MISSOULA — One of Tucker Schye’s best Christmas presents of all-time came in the form of a phone call.
On Christmas Day, former Griz defensive end and current New England Patriot Caleb Kidder called Schye to tell him that he’d be wearing Montana’s coveted No. 37 jersey for the 2017 season.
“It was a good Christmas present I feel like,” Kidder said. “I remember being in his shoes and when Zack Wagenmann gave it to me, it was a big deal and a cool experience. I just felt like what a cool thing to get on Christmas.”
Schye, a senior defensive end, is the 13th Griz to wear No. 37 since Kraig Paulson began the tradition of passing the number down to a younger Griz native to the state of Montana in 1987. Paulson, a fullback known for his “Spirit of Montana” demeanor full of dedication and work ethic, wore the jersey from 1983-86.

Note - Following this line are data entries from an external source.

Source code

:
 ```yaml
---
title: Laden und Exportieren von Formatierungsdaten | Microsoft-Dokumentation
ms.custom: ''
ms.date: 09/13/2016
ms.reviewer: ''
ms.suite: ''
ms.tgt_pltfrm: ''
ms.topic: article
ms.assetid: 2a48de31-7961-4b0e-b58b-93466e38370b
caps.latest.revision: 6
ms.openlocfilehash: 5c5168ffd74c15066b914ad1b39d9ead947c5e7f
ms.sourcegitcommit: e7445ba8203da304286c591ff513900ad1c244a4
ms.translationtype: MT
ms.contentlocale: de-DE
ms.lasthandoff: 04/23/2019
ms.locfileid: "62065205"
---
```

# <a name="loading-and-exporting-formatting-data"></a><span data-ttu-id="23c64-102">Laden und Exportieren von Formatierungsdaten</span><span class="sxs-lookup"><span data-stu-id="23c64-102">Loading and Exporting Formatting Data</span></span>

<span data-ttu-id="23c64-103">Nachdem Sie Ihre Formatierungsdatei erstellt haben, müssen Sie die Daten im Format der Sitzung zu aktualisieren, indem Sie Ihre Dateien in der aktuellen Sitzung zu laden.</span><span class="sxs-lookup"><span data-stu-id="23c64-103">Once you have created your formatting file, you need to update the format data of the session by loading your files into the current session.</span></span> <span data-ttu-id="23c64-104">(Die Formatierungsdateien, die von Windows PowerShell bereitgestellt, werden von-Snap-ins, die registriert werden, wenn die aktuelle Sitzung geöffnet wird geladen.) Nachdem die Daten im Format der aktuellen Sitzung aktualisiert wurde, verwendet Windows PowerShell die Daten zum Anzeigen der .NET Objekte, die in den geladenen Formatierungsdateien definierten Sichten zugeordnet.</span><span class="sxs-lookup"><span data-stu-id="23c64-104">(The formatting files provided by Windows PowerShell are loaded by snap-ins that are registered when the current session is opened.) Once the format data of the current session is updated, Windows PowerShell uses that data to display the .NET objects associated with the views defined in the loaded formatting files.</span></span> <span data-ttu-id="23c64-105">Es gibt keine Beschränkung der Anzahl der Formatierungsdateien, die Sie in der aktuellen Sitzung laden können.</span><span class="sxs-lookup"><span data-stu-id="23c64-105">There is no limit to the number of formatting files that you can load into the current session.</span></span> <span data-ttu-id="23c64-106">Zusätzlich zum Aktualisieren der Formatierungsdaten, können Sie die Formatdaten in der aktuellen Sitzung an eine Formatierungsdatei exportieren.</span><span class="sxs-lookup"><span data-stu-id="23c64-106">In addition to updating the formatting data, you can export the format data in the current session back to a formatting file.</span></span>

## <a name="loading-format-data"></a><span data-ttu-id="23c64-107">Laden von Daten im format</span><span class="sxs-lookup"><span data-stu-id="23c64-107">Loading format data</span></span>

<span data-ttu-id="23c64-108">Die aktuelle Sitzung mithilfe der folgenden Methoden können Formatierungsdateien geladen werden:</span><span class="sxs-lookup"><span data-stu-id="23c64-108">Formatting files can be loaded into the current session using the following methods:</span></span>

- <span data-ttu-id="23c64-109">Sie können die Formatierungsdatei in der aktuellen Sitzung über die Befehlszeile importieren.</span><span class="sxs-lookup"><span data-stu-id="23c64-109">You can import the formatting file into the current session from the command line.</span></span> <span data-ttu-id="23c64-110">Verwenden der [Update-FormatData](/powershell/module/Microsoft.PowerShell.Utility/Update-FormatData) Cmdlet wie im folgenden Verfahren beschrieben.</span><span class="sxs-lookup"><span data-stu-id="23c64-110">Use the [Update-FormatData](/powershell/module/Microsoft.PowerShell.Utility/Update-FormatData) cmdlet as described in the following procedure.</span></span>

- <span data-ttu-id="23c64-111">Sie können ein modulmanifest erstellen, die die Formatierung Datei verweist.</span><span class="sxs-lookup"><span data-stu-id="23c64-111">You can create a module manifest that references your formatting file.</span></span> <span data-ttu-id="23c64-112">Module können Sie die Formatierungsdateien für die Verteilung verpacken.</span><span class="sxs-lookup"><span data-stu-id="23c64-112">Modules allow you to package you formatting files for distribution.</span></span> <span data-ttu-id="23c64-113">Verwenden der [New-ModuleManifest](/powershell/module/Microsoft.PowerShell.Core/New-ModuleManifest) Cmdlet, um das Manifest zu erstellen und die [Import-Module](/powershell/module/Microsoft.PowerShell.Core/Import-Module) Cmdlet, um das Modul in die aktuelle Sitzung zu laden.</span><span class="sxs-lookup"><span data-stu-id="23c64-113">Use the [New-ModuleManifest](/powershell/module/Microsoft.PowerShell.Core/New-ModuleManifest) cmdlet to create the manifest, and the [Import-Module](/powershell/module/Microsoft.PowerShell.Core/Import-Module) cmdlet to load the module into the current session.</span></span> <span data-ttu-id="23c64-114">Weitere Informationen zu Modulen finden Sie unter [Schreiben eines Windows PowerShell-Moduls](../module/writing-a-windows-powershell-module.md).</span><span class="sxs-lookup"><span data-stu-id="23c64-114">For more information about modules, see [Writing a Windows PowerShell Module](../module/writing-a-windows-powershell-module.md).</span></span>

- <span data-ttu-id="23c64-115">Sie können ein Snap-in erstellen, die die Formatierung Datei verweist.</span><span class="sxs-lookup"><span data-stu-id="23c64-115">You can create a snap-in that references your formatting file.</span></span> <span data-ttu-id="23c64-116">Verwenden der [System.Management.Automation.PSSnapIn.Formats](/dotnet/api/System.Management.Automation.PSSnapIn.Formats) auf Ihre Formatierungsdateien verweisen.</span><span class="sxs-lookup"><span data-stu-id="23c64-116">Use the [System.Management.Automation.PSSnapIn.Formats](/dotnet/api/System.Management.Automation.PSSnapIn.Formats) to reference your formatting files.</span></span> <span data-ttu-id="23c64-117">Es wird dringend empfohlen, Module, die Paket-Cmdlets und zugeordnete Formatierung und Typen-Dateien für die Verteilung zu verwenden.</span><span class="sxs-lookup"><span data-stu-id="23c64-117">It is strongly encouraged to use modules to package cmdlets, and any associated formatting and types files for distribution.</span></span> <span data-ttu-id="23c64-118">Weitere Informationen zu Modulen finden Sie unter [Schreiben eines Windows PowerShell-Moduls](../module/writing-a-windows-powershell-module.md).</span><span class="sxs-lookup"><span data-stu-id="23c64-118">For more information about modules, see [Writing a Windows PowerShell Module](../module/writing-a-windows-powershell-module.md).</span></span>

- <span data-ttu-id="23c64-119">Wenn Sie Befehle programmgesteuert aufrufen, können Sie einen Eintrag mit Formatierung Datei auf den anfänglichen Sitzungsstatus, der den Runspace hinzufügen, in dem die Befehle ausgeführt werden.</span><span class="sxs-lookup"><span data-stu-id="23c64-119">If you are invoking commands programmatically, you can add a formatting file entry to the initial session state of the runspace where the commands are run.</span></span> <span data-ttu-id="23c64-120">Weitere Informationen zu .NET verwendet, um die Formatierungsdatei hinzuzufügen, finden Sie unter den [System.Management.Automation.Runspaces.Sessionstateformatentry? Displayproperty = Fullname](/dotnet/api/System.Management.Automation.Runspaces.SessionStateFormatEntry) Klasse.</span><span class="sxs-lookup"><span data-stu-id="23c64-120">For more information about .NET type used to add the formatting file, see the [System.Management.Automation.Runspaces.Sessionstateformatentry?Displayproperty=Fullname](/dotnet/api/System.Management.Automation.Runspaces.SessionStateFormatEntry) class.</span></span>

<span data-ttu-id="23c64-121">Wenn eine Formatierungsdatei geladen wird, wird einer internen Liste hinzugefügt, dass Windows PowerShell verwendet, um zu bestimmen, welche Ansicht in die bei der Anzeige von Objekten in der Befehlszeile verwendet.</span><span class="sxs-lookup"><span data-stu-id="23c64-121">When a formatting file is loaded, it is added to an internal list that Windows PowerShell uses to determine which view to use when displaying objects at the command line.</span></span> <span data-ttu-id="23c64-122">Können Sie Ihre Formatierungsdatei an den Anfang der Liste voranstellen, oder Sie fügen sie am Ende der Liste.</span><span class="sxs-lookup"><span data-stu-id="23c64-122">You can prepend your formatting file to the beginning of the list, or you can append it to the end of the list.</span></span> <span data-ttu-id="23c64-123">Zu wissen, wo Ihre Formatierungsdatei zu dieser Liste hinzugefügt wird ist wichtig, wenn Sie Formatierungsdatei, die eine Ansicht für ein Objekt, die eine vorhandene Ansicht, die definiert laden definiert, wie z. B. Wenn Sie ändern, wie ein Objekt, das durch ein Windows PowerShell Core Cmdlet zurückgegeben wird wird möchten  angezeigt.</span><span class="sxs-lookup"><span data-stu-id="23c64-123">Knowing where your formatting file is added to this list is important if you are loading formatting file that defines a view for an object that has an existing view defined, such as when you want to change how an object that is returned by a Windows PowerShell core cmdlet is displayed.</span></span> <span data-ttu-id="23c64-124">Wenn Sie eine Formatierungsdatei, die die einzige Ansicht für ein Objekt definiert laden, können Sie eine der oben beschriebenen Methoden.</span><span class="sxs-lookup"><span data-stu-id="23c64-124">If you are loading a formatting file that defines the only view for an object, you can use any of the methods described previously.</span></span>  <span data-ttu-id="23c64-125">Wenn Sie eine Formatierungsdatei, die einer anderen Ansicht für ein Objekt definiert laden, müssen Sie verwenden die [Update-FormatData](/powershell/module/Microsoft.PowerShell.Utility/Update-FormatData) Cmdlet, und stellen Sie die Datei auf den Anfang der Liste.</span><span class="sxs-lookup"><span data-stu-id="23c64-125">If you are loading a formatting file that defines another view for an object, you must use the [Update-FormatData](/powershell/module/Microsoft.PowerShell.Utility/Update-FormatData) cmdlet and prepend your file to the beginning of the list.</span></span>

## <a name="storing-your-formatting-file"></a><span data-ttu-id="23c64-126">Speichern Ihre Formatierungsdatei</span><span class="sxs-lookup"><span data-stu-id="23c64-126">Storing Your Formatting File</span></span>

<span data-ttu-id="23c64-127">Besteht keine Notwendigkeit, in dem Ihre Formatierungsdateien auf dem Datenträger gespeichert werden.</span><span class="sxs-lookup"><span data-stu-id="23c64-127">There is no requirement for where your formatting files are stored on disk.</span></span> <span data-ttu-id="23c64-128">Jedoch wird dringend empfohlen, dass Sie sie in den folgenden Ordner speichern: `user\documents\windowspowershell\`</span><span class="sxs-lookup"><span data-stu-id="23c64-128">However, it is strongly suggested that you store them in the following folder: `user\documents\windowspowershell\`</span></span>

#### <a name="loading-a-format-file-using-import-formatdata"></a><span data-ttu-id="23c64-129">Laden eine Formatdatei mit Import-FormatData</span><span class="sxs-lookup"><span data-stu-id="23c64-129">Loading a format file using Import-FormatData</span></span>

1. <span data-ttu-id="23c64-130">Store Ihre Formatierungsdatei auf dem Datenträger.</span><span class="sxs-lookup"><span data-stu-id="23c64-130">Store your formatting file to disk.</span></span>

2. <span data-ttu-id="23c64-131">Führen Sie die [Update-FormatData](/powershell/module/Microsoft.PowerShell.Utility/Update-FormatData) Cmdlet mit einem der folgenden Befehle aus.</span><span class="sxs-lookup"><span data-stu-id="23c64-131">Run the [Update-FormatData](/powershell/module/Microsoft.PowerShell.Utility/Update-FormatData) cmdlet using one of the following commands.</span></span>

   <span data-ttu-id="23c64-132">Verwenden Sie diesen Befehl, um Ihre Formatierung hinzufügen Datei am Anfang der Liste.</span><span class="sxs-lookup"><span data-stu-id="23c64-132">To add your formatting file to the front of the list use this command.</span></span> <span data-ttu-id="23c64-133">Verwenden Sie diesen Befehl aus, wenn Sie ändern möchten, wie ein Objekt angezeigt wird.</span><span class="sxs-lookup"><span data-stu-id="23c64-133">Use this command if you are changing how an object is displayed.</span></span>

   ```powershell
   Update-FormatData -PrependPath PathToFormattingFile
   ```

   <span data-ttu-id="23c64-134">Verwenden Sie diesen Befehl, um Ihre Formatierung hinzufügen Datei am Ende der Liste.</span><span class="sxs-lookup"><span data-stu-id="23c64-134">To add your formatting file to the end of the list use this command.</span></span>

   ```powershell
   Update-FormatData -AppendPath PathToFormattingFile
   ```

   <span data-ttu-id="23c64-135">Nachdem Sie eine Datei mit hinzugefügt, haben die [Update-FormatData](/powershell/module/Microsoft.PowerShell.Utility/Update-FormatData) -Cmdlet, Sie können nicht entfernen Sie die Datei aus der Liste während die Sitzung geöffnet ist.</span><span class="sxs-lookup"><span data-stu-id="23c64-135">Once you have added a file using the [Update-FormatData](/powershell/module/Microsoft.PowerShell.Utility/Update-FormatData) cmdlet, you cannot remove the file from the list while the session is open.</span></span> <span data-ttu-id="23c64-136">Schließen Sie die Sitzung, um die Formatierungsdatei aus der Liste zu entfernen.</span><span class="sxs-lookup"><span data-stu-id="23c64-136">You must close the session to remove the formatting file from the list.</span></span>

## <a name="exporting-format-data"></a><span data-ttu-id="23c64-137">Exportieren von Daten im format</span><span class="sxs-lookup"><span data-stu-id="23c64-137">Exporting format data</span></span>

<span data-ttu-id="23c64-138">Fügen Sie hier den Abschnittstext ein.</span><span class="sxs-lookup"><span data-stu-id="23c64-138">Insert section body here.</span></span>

“I’m happy to be able to earn that,” Schye said. “I think I’ve earned it and I’ll take it in stride.”
The number’s legacy is so cemented into the fabric of Griz football culture that the 37-yard line on both sides of the field at Washington-Grizzly Stadium is specially highlighted.
“Wearing that number in honor of those that came before us and built the program to where it’s at today is a huge honor,” Kidder said. “I think that to be able to wear that, you need to know and be grateful for that opportunity. That’s one of the reasons I knew Tucker would be grateful for that opportunity. He knows the significance of 37.”
Schye’s very aware of the number’s significance. And according to others, he embodies what wearing the jersey is supposed to represent.
“I think with his blue-collar mentality, that just screams Montana,” UM defensive line coach Brian Hendricks said. “He’s not very flashy. He’s just a very blue-collar guy."
Those “blue-collar” values have aided him in getting to where he is today, and, in turn, helped him earn No. 37 by “just playing (my) ass off,” in Schye's own words.
Defensive coordinator Jason Semore agrees.
“It’s a tremendous honor for Tucker,” Semore said. “I think it was the perfect choice because of the way he handled himself as a teammate the last couple years. Nothing was given to Tucker. He earned it.”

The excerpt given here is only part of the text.